— Почему ты так поспешно смылась после собрания? — Костя Благовещенский стоял в телефонной будке, изучая искорябанные телефонными номерами и разными надписями стены. Чернила можно было отмыть, поэтому надписи увековечивались ключами, заколками, пилками для ногтей, спицами, тоненько выцарапывались иголками, даже одну выжженную надпись обнаружил Костя на стенке.
— Мне кажется, — голос Инны звучал спокойно и равнодушно, — я тебе уже всё объяснила…
— Что ты мне объяснила?
— Видишь ли, Костя, — сказала Инна, — сначала происходит объяснение действием, а если его недостаточно — словами…
— Ага…
— Да. Я специально пошла с Садофьевым в пышечную.
— Тогда надо было в ресторан. Это было бы эффектнее.
«Света — дрянь!» — в сердцах нацарапал кто-то на самой трубке. Костя засмеялся.
— Я очень рада, что тебе весело, — сказала Инна.
— Мне совсем не весело.
— Тогда почему ты смеёшься?
— Я из автомата звоню, тут такие вещи интересные написаны. Я и не подозревал, что в автоматах страсти бушуют.
— Ты хочешь, чтобы я повесила трубку?
— Инна!
— Дура я, да?
— Нет. Ты искренняя.
— Искренняя дура?
— Смотри. Я тебе позвонил. Твоя первая фраза. «Я тебе всё объяснила…» А вдруг я звонил, чтобы узнать домашнее задание?
— Но я же знаю, зачем ты звонишь…
— Инна, что ты сейчас делаешь?
— Ничего.
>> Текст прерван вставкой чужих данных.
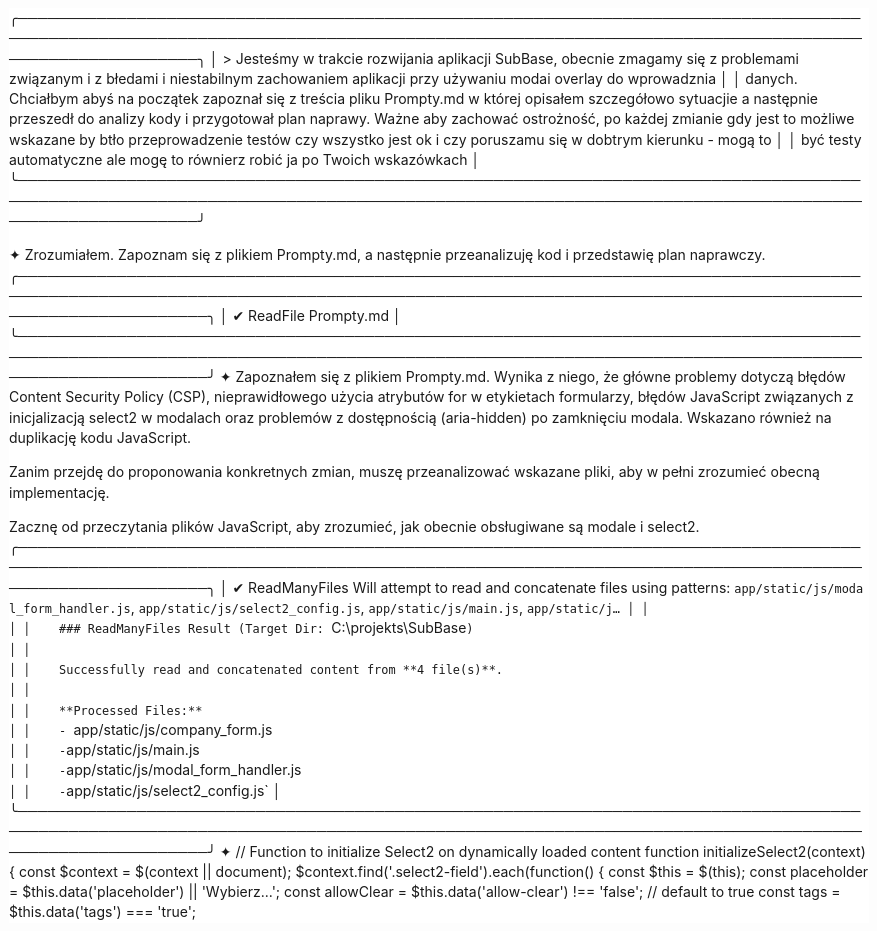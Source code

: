 ╭──────────────────────────────────────────────────────────────────────────────────────────────────────────────────────────────────────────────────────────────────────────────────────────────╮
│  > Jesteśmy w trakcie rozwijania aplikacji SubBase, obecnie zmagamy się z problemami związanym i z błedami i niestabilnym zachowaniem aplikacji przy używaniu modai overlay do wprowadznia   │
│    danych. Chciałbym abyś na początek zapoznał się z treścia pliku Prompty.md w której opisałem szczegółowo sytuacjie a następnie przeszedł do analizy kody i przygotował plan naprawy.   Ważne aby zachować ostrożność, po każdej zmianie gdy jest to możliwe wskazane by btło przeprowadzenie testów czy wszystko jest ok i czy poruszamu się w dobtrym kierunku - mogą to │
│     być testy automatyczne ale mogę to równierz robić ja po Twoich wskazówkach   │
╰──────────────────────────────────────────────────────────────────────────────────────────────────────────────────────────────────────────────────────────────────────────────────────────────╯

✦ Zrozumiałem. Zapoznam się z plikiem Prompty.md, a następnie przeanalizuję kod i przedstawię plan naprawczy.
 ╭───────────────────────────────────────────────────────────────────────────────────────────────────────────────────────────────────────────────────────────────────────────────────────────────╮
 │ ✔  ReadFile Prompty.md                                                                                                                                                                        │
 ╰───────────────────────────────────────────────────────────────────────────────────────────────────────────────────────────────────────────────────────────────────────────────────────────────╯
✦ Zapoznałem się z plikiem Prompty.md. Wynika z niego, że główne problemy dotyczą błędów Content Security Policy (CSP), nieprawidłowego użycia atrybutów for w etykietach formularzy, błędów
  JavaScript związanych z inicjalizacją select2 w modalach oraz problemów z dostępnością (aria-hidden) po zamknięciu modala. Wskazano również na duplikację kodu JavaScript.


  Zanim przejdę do proponowania konkretnych zmian, muszę przeanalizować wskazane pliki, aby w pełni zrozumieć obecną implementację.


  Zacznę od przeczytania plików JavaScript, aby zrozumieć, jak obecnie obsługiwane są modale i select2.
 ╭───────────────────────────────────────────────────────────────────────────────────────────────────────────────────────────────────────────────────────────────────────────────────────────────╮
 │ ✔  ReadManyFiles Will attempt to read and concatenate files using patterns: `app/static/js/modal_form_handler.js`, `app/static/js/select2_config.js`, `app/static/js/main.js`, `app/static/j… │
 │                                                                                                                                                                                               │
 │    ### ReadManyFiles Result (Target Dir: `C:\projekts\SubBase`)                                                                                                                               │
 │                                                                                                                                                                                               │
 │    Successfully read and concatenated content from **4 file(s)**.                                                                                                                             │
 │                                                                                                                                                                                               │
 │    **Processed Files:**                                                                                                                                                                       │
 │    - `app/static/js/company_form.js`                                                                                                                                                          │
 │    - `app/static/js/main.js`                                                                                                                                                                  │
 │    - `app/static/js/modal_form_handler.js`                                                                                                                                                    │
 │    - `app/static/js/select2_config.js`                                                                                                                                                        │
 ╰───────────────────────────────────────────────────────────────────────────────────────────────────────────────────────────────────────────────────────────────────────────────────────────────╯
✦ // Function to initialize Select2 on dynamically loaded content
  function initializeSelect2(context) {
      const $context = $(context || document);
      $context.find('.select2-field').each(function() {
          const $this = $(this);
          const placeholder = $this.data('placeholder') || 'Wybierz...';
          const allowClear = $this.data('allow-clear') !== 'false'; // default to true
          const tags = $this.data('tags') === 'true';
Чулки штопаю.
— А могла бы соврать, что куда-нибудь идёшь… Скажем, в Дом кино на американский фильм. Я бы поверил. Видишь, нет в тебе кокетства.
— Это плохо?
— Не знаю. Например, в том, с кем ты ходила в пышечную, кокетства хоть отбавляй.
— Так…
— Но я не говорю, что это недостаток. Значит, чулки штопаешь? А может?..
— Нет.
— Что нет?
— А ты не знаешь?
— Я хотел сказать, может, не стоит чулки штопать?
— А встретиться с тобой?
— Я вообще-то свободен…
Инна засмеялась.
— Костик, — спросила она. — Зачем ты мне звонишь?
— Чтобы ты не думала, что я тряпка, что я из-за тебя переживаю, не сплю ночами и так далее…
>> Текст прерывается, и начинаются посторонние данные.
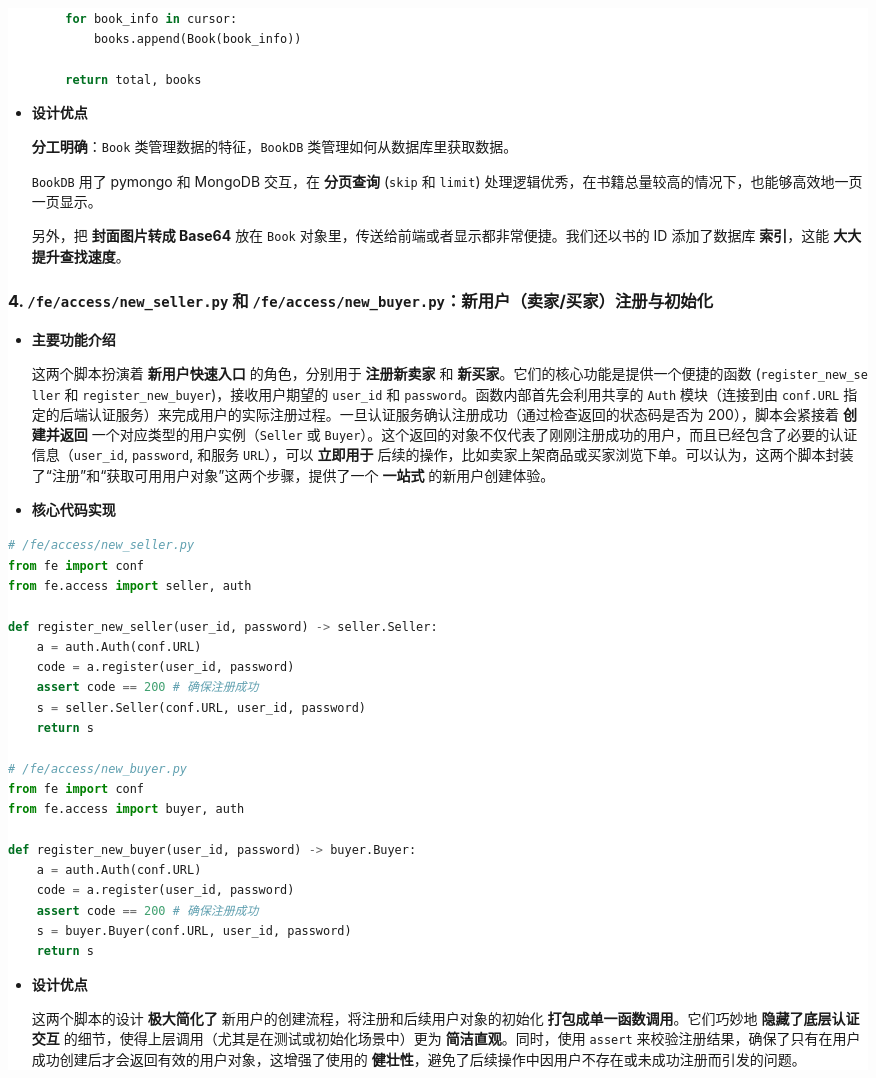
 ```python
        for book_info in cursor:
            books.append(Book(book_info))
            
        return total, books
```

*   **设计优点**

    **分工明确**：`Book` 类管理数据的特征，`BookDB` 类管理如何从数据库里获取数据。
    
    `BookDB` 用了 pymongo 和 MongoDB 交互，在 **分页查询** (`skip` 和 `limit`) 处理逻辑优秀，在书籍总量较高的情况下，也能够高效地一页一页显示。
    
    另外，把 **封面图片转成 Base64** 放在 `Book` 对象里，传送给前端或者显示都非常便捷。我们还以书的 ID 添加了数据库 **索引**，这能 **大大提升查找速度**。

### **4. `/fe/access/new_seller.py` 和 `/fe/access/new_buyer.py`：新用户（卖家/买家）注册与初始化**

*   **主要功能介绍**

    这两个脚本扮演着 **新用户快速入口** 的角色，分别用于 **注册新卖家** 和 **新买家**。它们的核心功能是提供一个便捷的函数 (`register_new_seller` 和 `register_new_buyer`)，接收用户期望的 `user_id` 和 `password`。函数内部首先会利用共享的 `Auth` 模块（连接到由 `conf.URL` 指定的后端认证服务）来完成用户的实际注册过程。一旦认证服务确认注册成功（通过检查返回的状态码是否为 200），脚本会紧接着 **创建并返回** 一个对应类型的用户实例（`Seller` 或 `Buyer`）。这个返回的对象不仅代表了刚刚注册成功的用户，而且已经包含了必要的认证信息（`user_id`, `password`, 和服务 `URL`），可以 **立即用于** 后续的操作，比如卖家上架商品或买家浏览下单。可以认为，这两个脚本封装了“注册”和“获取可用用户对象”这两个步骤，提供了一个 **一站式** 的新用户创建体验。

*   **核心代码实现**

```python
# /fe/access/new_seller.py
from fe import conf 
from fe.access import seller, auth

def register_new_seller(user_id, password) -> seller.Seller:
    a = auth.Auth(conf.URL)
    code = a.register(user_id, password)
    assert code == 200 # 确保注册成功
    s = seller.Seller(conf.URL, user_id, password)
    return s

# /fe/access/new_buyer.py
from fe import conf
from fe.access import buyer, auth

def register_new_buyer(user_id, password) -> buyer.Buyer:
    a = auth.Auth(conf.URL)
    code = a.register(user_id, password)
    assert code == 200 # 确保注册成功
    s = buyer.Buyer(conf.URL, user_id, password)
    return s
```

*   **设计优点**

    这两个脚本的设计 **极大简化了** 新用户的创建流程，将注册和后续用户对象的初始化 **打包成单一函数调用**。它们巧妙地 **隐藏了底层认证交互** 的细节，使得上层调用（尤其是在测试或初始化场景中）更为 **简洁直观**。同时，使用 `assert` 来校验注册结果，确保了只有在用户成功创建后才会返回有效的用户对象，这增强了使用的 **健壮性**，避免了后续操作中因用户不存在或未成功注册而引发的问题。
— А я ничего и не думаю… Знаешь, почему?
— Почему?
— Потому что я тебя совсем не знаю… Вот мы даже с тобой разговариваем, а я не понимаю, когда ты серьёзно говоришь, а когда шутишь… А иногда я тебя слушаю, слушаю и ничего не понимаю…
— Инна!
— Не перебивай меня, пожалуйста! Я так не могу! Когда мы прогуливали, я на тебя специально орала. Потому что ты тогда сразу внимательней становился. А потом я не так что-нибудь скажу, глупость какую-нибудь скажу, а ты улыбнёшься незаметно, дескать, вот дура! Угораздило да меня в неё влюбиться!
— Инна!
— Не перебивай! А ты… Ты… Ты сказал в жизни хоть одну глупость? Неужели тебе не надоело быть таким умным? А? Мне бы на твоём месте надоело!
— Инна!
— А вот Гектор… — Инна замолчала.
— Что Гектор?
— Ничего! Больно много думаешь ты, Костенька…
— Инна!
— Подожди, сейчас я соберусь с силами…
В трубке шуршало, словно ворочался там и шевелил усами таракан. Костя так сильно прижимал трубку к уху, что ему казалось, будто этот проклятый таракан уже переполз из трубки к нему в ухо.
— Костик! — наконец сказала Инна. — Я тебя не люблю… Я не виновата… И ты это знаешь…
Костя подумал, что, пожалуй, самое лучшее сейчас повесить трубку, написать на стене: «Инна — дрянь!» — и уйти, но не мог он повесить трубку, не мог он не слышать её голоса.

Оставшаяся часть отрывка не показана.